Required action:
Return all of the records below verbatim.

Material supplied:
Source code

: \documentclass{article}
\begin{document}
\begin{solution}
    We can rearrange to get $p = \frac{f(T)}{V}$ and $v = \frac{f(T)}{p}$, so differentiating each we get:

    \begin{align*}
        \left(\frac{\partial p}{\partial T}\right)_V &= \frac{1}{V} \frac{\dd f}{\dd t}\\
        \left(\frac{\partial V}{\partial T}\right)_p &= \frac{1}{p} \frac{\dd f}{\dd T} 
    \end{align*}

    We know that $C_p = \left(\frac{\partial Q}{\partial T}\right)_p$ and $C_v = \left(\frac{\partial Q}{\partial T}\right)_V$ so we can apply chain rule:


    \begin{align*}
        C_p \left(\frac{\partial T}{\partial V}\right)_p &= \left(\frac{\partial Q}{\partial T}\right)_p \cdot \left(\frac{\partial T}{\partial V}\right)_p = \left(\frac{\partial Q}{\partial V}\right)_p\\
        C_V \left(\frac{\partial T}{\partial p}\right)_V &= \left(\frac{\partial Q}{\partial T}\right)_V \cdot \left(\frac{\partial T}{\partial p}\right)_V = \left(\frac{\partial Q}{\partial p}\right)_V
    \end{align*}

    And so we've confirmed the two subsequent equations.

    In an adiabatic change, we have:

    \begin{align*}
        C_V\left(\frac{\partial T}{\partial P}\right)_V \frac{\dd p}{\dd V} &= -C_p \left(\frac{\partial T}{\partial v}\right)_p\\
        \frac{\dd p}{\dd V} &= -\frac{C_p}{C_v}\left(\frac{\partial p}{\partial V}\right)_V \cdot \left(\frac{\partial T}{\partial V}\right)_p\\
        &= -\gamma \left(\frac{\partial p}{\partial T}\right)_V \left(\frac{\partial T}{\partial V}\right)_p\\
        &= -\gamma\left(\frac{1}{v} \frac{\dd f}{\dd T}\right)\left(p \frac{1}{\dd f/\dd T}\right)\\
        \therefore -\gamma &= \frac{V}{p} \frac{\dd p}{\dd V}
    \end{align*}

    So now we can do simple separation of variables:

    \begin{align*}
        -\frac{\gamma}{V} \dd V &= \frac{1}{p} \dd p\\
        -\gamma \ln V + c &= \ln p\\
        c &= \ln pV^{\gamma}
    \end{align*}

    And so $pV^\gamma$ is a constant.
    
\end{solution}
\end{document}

Written reply:
Source code

: \documentclass{article}
\begin{document}
\begin{solution}
    We can rearrange to get $p = \frac{f(T)}{V}$ and $v = \frac{f(T)}{p}$, so differentiating each we get:

    \begin{align*}
        \left(\frac{\partial p}{\partial T}\right)_V &= \frac{1}{V} \frac{\dd f}{\dd t}\\
        \left(\frac{\partial V}{\partial T}\right)_p &= \frac{1}{p} \frac{\dd f}{\dd T} 
    \end{align*}

    We know that $C_p = \left(\frac{\partial Q}{\partial T}\right)_p$ and $C_v = \left(\frac{\partial Q}{\partial T}\right)_V$ so we can apply chain rule:


    \begin{align*}
        C_p \left(\frac{\partial T}{\partial V}\right)_p &= \left(\frac{\partial Q}{\partial T}\right)_p \cdot \left(\frac{\partial T}{\partial V}\right)_p = \left(\frac{\partial Q}{\partial V}\right)_p\\
        C_V \left(\frac{\partial T}{\partial p}\right)_V &= \left(\frac{\partial Q}{\partial T}\right)_V \cdot \left(\frac{\partial T}{\partial p}\right)_V = \left(\frac{\partial Q}{\partial p}\right)_V
    \end{align*}

    And so we've confirmed the two subsequent equations.

    In an adiabatic change, we have:

    \begin{align*}
        C_V\left(\frac{\partial T}{\partial P}\right)_V \frac{\dd p}{\dd V} &= -C_p \left(\frac{\partial T}{\partial v}\right)_p\\
        \frac{\dd p}{\dd V} &= -\frac{C_p}{C_v}\left(\frac{\partial p}{\partial V}\right)_V \cdot \left(\frac{\partial T}{\partial V}\right)_p\\
        &= -\gamma \left(\frac{\partial p}{\partial T}\right)_V \left(\frac{\partial T}{\partial V}\right)_p\\
        &= -\gamma\left(\frac{1}{v} \frac{\dd f}{\dd T}\right)\left(p \frac{1}{\dd f/\dd T}\right)\\
        \therefore -\gamma &= \frac{V}{p} \frac{\dd p}{\dd V}
    \end{align*}

    So now we can do simple separation of variables:

    \begin{align*}
        -\frac{\gamma}{V} \dd V &= \frac{1}{p} \dd p\\
        -\gamma \ln V + c &= \ln p\\
        c &= \ln pV^{\gamma}
    \end{align*}

    And so $pV^\gamma$ is a constant.
    
\end{solution}
\end{document}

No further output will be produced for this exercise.